Better Than Government Work: Civil Society

Culture, Culture Poverty & Welfare, Poverty & Welfare

Editor's note: The following is a chapter featured in the new book, “This Way Up: New Thinking About Poverty and Economic Mobility.”

Conservatives have long sought, in vain, to roll back the welfare state. The results of government social programs are often mediocre. See, for example, the ineffective Head Start. But their noble-sounding goals have made it difficult for skeptics to question their virtues without seeming hard-hearted. The time has come to try a different approach.

It's time to dial back attacks on the welfare state and, instead, demonstrate that there's a better way. We should focus on encouraging civil society and nongovernmental organizations that not only assist those in need but do something even more important: encourage healthier social norms so that, over time, the perceived need for government programs recedes. Call it a welfare-state work-around strategy.

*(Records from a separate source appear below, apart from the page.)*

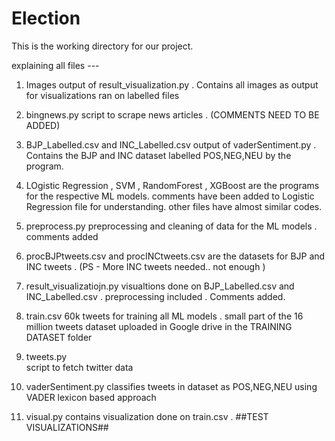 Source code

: # Election
This is the working directory for our project. 

explaining all files ---

1. Images 
    output of result_visualization.py . Contains all images as output for visualizations ran on labelled files

2. bingnews.py
    script to scrape news articles . (COMMENTS NEED TO BE ADDED)

3. BJP_Labelled.csv and INC_Labelled.csv 
    output of vaderSentiment.py . Contains the BJP and INC dataset labelled POS,NEG,NEU by the program.

4. LOgistic Regression , SVM , RandomForest , XGBoost are the programs for the respective ML models. 
    comments have been added to Logistic Regression file for understanding. other files have almost similar codes. 

5. preprocess.py
    preprocessing and cleaning of data for the ML models . comments added

6. procBJPtweets.csv and procINCtweets.csv  are the datasets for BJP and INC tweets . 
    (PS - More INC tweets needed.. not enough )

7. result_visualizatiojn.py
    visualtions done on BJP_Labelled.csv and INC_Labelled.csv . preprocessing included . Comments added. 

8. train.csv 
    60k tweets for training all ML models . small part of the 16 million tweets dataset uploaded in Google drive in the TRAINING DATASET folder

9. tweets.py   
    script to fetch twitter data

10. vaderSentiment.py
    classifies tweets in dataset as POS,NEG,NEU using VADER  lexicon based approach

11. visual.py
    contains visualization done on train.csv . ##TEST VISUALIZATIONS##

For the most part, this is not an effort that calls for public policy. It does not, for instance, mean federal grants for religious groups. It does call for government to provide the preconditions for helping new, nongovernment efforts flower. Crucially, these include retaining special tax treatment for charitable contributions and reversing the long decline in the number of local governments. More governments don't necessarily mean bigger government.

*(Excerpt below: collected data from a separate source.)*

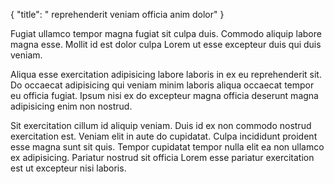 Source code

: {
  "title": " reprehenderit veniam officia anim dolor"
}

Fugiat ullamco tempor magna fugiat sit culpa duis. Commodo aliquip labore magna esse. Mollit id est dolor culpa Lorem ut esse excepteur duis qui duis veniam.

Aliqua esse exercitation adipisicing labore laboris in ex eu reprehenderit sit. Do occaecat adipisicing qui veniam minim laboris aliqua occaecat tempor eu officia fugiat. Ipsum nisi ex do excepteur magna officia deserunt magna adipisicing enim non nostrud.

Sit exercitation cillum id aliquip veniam. Duis id ex non commodo nostrud exercitation est. Veniam elit in aute do cupidatat. Culpa incididunt proident esse magna sunt sit quis. Tempor cupidatat tempor nulla elit ea non ullamco ex adipisicing. Pariatur nostrud sit officia Lorem esse pariatur exercitation est ut excepteur nisi laboris. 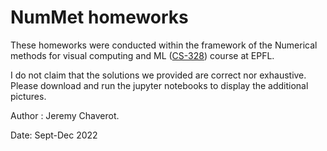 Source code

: # NumMet homeworks
These homeworks were conducted within the framework of the Numerical methods for visual computing and ML ([CS-328](https://edu.epfl.ch/coursebook/fr/numerical-methods-for-visual-computing-and-ml-CS-328)) course at EPFL.

I do not claim that the solutions we provided are correct nor exhaustive.
Please download and run the jupyter notebooks to display the additional pictures.

Author : Jeremy Chaverot.

Date: Sept-Dec 2022
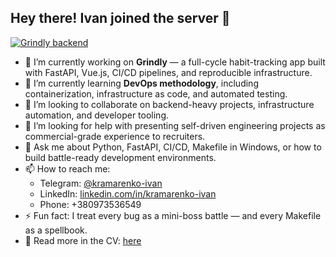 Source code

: ## Hey there! Ivan joined the server 👋

[![Grindly backend](https://github.com/kramarenko-ivan/grindly/actions/workflows/backend.yml/badge.svg)](https://github.com/kramarenko-ivan/grindly/actions/workflows/backend.yml)

- 🔭 I’m currently working on **Grindly** — a full-cycle habit-tracking app built with FastAPI, Vue.js, CI/CD pipelines, and reproducible infrastructure.  
- 🌱 I’m currently learning **DevOps methodology**, including containerization, infrastructure as code, and automated testing.  
- 👯 I’m looking to collaborate on backend-heavy projects, infrastructure automation, and developer tooling.  
- 🤔 I’m looking for help with presenting self-driven engineering projects as commercial-grade experience to recruiters.  
- 💬 Ask me about Python, FastAPI, CI/CD, Makefile in Windows, or how to build battle-ready development environments.  
- 📫 How to reach me:  
  - Telegram: [@kramarenko-ivan](https://t.me/kramarenko-ivan)  
  - LinkedIn: [linkedin.com/in/kramarenko-ivan](https://linkedin.com/in/kramarenko-ivan)  
  - Phone: +380973536549  
- ⚡ Fun fact: I treat every bug as a mini-boss battle — and every Makefile as a spellbook.  
- 📖 Read more in the CV: [here](https://www.linkedin.com/feed/update/urn:li:activity:7358072926165712898/)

“It's time to dial back attacks on the welfare state and, instead, demonstrate that there's a better way.”

For too long, many Americans have believed that when social problems arise, we must look to government to cope with them. But in a healthy society, ills such as single parenthood, drug abuse, or non-school-ready children are not taken as givens that government must try to pick up after. For long-term social improvement, conservatives should look instead to nonsubsidized, nonprofit organizations that encourage healthy norms, including sobriety, delayed gratification, voluntarism, and charity.

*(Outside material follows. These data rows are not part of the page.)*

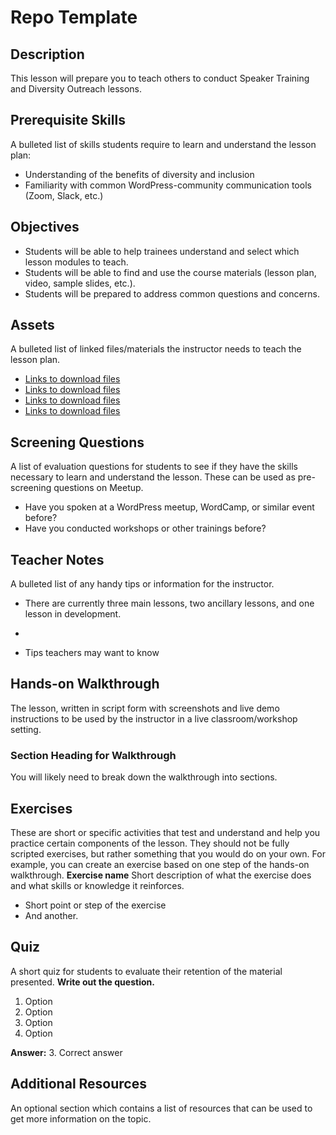 # Repo  Template

## Description

This lesson will prepare you to teach others to conduct Speaker Training and Diversity Outreach lessons.

## Prerequisite Skills

A bulleted list of skills students require to learn and understand the lesson plan:

*   Understanding of the benefits of diversity and inclusion
*   Familiarity with common WordPress-community communication tools (Zoom, Slack, etc.)

## Objectives

*   Students will be able to help trainees understand and select which lesson modules to teach.
*   Students will be able to find and use the course materials (lesson plan, video, sample slides, etc.).
*   Students will be prepared to address common questions and concerns. 

## Assets

A bulleted list of linked files/materials the instructor needs to teach the lesson plan.

*   [Links to download files](#)
*   [Links to download files](#)
*   [Links to download files](#)
*   [Links to download files](#)

## Screening Questions

A list of evaluation questions for students to see if they have the skills necessary to learn and understand the lesson. These can be used as pre-screening questions on Meetup.

*   Have you spoken at a WordPress meetup, WordCamp, or similar event before?
*   Have you conducted workshops or other trainings before?

## Teacher Notes

A bulleted list of any handy tips or information for the instructor.

*   There are currently three main lessons, two ancillary lessons, and one lesson in development.
*   

*   Tips teachers may want to know

## Hands-on Walkthrough

The lesson, written in script form with screenshots and live demo instructions to be used by the instructor in a live classroom/workshop setting.

### Section Heading for Walkthrough

You will likely need to break down the walkthrough into sections.

## Exercises

These are short or specific activities that test and understand and help you practice certain components of the lesson. They should not be fully scripted exercises, but rather something that you would do on your own. For example, you can create an exercise based on one step of the hands-on walkthrough. **Exercise name** Short description of what the exercise does and what skills or knowledge it reinforces.

*   Short point or step of the exercise
*   And another.

## Quiz

A short quiz for students to evaluate their retention of the material presented. **Write out the question.**

1.  Option
2.  Option
3.  Option
4.  Option

**Answer:** 3\. Correct answer

## Additional Resources

An optional section which contains a list of resources that can be used to get more information on the topic.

Examples abound, in the past and still today. Nineteenth-century social reformer Charles Loring Brace, founder of the New York Children's Aid Society, stressed the importance of the "formative" rather than the "reformative." In the early 20th century, the settlement house movement provided English classes and other assistance to assimilating immigrants through more than 400 local organizations funded entirely with private moneys. Among models from that era that have persisted and continued to prove their worth: the Boy Scouts and Girl Scouts, with their stress on honorable behavior.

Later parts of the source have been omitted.